На первое время изгнанники обосновались в Бракивилле, в доме кафедрального капитула – благо епископ принадлежал к тому же самому ордену и из Тулузы за город уехал несколько раньше, когда из-за муниципального запрета торговать с доминиканцами не смог купить себе даже хлеба на ужин. Монеты, неизвестно как раздобытые матушкой в дорогу потерянному сыну, немедленно отправились в небогатую копилку пропитания братии. После чего на следующий же день он с сопровождении брата Бернара был отправлен в Каркассон – с новостями к Гильему Арнауту, а заодно и от греха подальше. Отец приор боялся, что Гальярда, сына одного из осужденных инквизитором знатных горожан, начнут искать и потревожат их хрупкий покой даже здесь, в Бракивилле – а до Каркассона с таким количеством больных братьев, да еще и в ноябре месяце, благополучно дойти было мало надежды. Перед самым отъездом Гальярд и принес свои обеты в руки приора отца Жена, а первую тонзуру под неизбывные семь псалмов ему выстригли уже в Каркассоне, в присутствии несгибаемого Гильема Арнаута, и там-то в первый же день Гальярд и полюбил его навсегда. И плачущее лицо матушки из причины боли стало постепенно превращаться в причину чего-то иного… надежды, может быть? Или понимания?..

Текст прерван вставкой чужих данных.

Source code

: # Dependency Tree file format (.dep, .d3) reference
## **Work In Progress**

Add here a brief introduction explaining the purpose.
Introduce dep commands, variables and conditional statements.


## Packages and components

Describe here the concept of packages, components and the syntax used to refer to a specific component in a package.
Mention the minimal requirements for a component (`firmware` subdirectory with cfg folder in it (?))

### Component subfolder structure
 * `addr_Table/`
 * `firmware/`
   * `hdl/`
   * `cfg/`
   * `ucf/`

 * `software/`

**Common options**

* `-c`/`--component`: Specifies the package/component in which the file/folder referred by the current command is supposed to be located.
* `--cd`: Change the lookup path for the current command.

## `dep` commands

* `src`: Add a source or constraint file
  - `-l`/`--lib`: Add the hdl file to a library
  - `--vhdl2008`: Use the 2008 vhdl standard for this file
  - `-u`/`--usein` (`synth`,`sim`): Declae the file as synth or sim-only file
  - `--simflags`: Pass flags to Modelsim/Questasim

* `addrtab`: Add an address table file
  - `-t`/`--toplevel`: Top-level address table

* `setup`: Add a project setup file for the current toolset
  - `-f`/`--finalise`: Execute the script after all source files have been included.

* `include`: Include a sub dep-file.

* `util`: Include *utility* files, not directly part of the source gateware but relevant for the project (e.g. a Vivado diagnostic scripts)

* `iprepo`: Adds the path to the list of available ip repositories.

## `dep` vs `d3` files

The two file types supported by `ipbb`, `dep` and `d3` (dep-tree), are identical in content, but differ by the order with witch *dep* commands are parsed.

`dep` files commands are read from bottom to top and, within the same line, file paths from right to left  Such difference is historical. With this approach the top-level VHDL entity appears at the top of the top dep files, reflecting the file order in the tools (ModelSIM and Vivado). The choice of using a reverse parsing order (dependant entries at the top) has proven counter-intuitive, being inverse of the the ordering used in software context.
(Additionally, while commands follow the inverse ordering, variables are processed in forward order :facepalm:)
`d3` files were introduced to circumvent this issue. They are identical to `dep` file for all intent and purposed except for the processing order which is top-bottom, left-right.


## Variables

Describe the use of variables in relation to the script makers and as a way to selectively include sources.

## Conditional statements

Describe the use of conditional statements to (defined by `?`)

…Может быть, и понимания, но уж никак не надежды. По крайней мере, никакой надежды не родилось в тот осенний день, почти такой же мокрый и холодный, как день изгнания из Тулузы, когда, сидя с запрокинутой головой под бритвой брата Люсьена, Гальярд думал, как бы не допустить Антуана до единственно логичной, совершенно правильной мысли – что из-за него, Антуана, умерла его мать. Не так, как говорил этот паскуда Бермон – нет, куда проще: она умерла, чтобы развязать сыну руки, дать ему возможность сделать что надобно и уйти отсюда как можно дальше. Что бы такое сделать с пареньком, на что бы его отвлечь?.. Брось, оборвал себя Гальярд: у тебя много более насущных забот, за этого мальчика ты не отвечаешь, Господь о нем позаботится, к тому же он уже взрослый, а ты лучше пекись о том, что тебе Господом доверено. Например, о покаянии всех тех, кто к тебе сегодня явится по ордерам. А в няньки к Антуану ты не нанимался, о нет. Ты принадлежишь своим братьям, Доминику, святой Марии и Господу.

Хорошо брил Люсьен – вовсе не больно! Может, секрет был в том, что при бритье он использовал жидкое мыло из запасов рыцаря Арнаута, а в Жакобене обычно брились с помощью лишь горячей воды. Напевая пятый, «бритвенный» псалом – под него почему-то чаще всего занимались бородой и тонзурой – Люсьен приседал, аккуратно срезая маленькие волоски на кадыке; уже «готовый» Аймер подпел пару строчек и куда-то подевался. «А я, по множеству милости Твоей, войду в дом Твой, поклонюсь святому храму Твоему в страхе Твоем» – тихонько выводил Люсьен, придерживая усталую голову главного инквизитора кончиками пальцев. Дремотная тишина сошла на Гальярда; дремотная тишина облекала его разум, уходящий в глубину, где ни о чем более не надо тревожиться…

…Дремотная тишина разбилась, как с грохотом упавший кувшин. Гальярд дернулся, пробуждаясь – и Люсьен едва успел развернуть руку с бритвой, но все равно на шее сразу налился красный порез.

Скажите, что это ОН!

Антуан, часто дыша, стоял в дверях – бежать дальше у него не было сил, он просто орал с места, краснолицый, совершенно бешеный.

– Это не она, отче!!! Это он!!! Скажите, что не она!!!

Лестница выстрелила Аймером, который едва не сбил вопящего мальчишку с ног, но удержался и его удержал, ухватившись за притолоку.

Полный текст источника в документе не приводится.